Your assignment:
From the line that contains "maxTolerance: double [1,1]" down to the last line of the data below, transcribe every line exactly.

Exercise inputs:
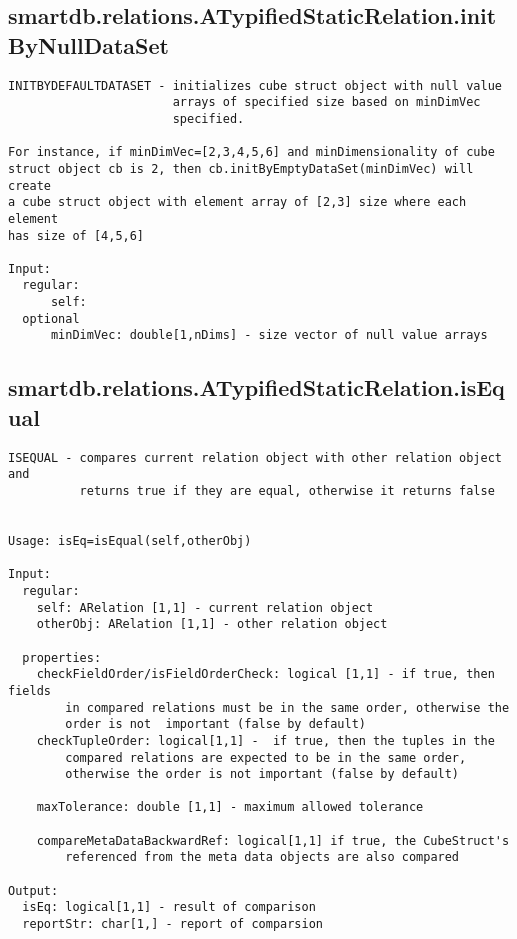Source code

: \subsection{\texorpdfstring{smartdb.relations.ATypifiedStaticRelation.initByNullDataSet}{initByNullDataSet}}\label{method:smartdb.relations.ATypifiedStaticRelation.initByNullDataSet}
\begin{verbatim}
INITBYDEFAULTDATASET - initializes cube struct object with null value
                       arrays of specified size based on minDimVec
                       specified.

For instance, if minDimVec=[2,3,4,5,6] and minDimensionality of cube
struct object cb is 2, then cb.initByEmptyDataSet(minDimVec) will create
a cube struct object with element array of [2,3] size where each element
has size of [4,5,6]

Input:
  regular:
      self:
  optional
      minDimVec: double[1,nDims] - size vector of null value arrays
\end{verbatim}
\subsection{\texorpdfstring{smartdb.relations.ATypifiedStaticRelation.isEqual}{isEqual}}\label{method:smartdb.relations.ATypifiedStaticRelation.isEqual}
\begin{verbatim}
ISEQUAL - compares current relation object with other relation object and
          returns true if they are equal, otherwise it returns false


Usage: isEq=isEqual(self,otherObj)

Input:
  regular:
    self: ARelation [1,1] - current relation object
    otherObj: ARelation [1,1] - other relation object

  properties:
    checkFieldOrder/isFieldOrderCheck: logical [1,1] - if true, then fields
        in compared relations must be in the same order, otherwise the
        order is not  important (false by default)
    checkTupleOrder: logical[1,1] -  if true, then the tuples in the
        compared relations are expected to be in the same order,
        otherwise the order is not important (false by default)

    maxTolerance: double [1,1] - maximum allowed tolerance

    compareMetaDataBackwardRef: logical[1,1] if true, the CubeStruct's
        referenced from the meta data objects are also compared

Output:
  isEq: logical[1,1] - result of comparison
  reportStr: char[1,] - report of comparsion
\end{verbatim}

Solution to this exercise:
    maxTolerance: double [1,1] - maximum allowed tolerance

    compareMetaDataBackwardRef: logical[1,1] if true, the CubeStruct's
        referenced from the meta data objects are also compared

Output:
  isEq: logical[1,1] - result of comparison
  reportStr: char[1,] - report of comparsion
\end{verbatim}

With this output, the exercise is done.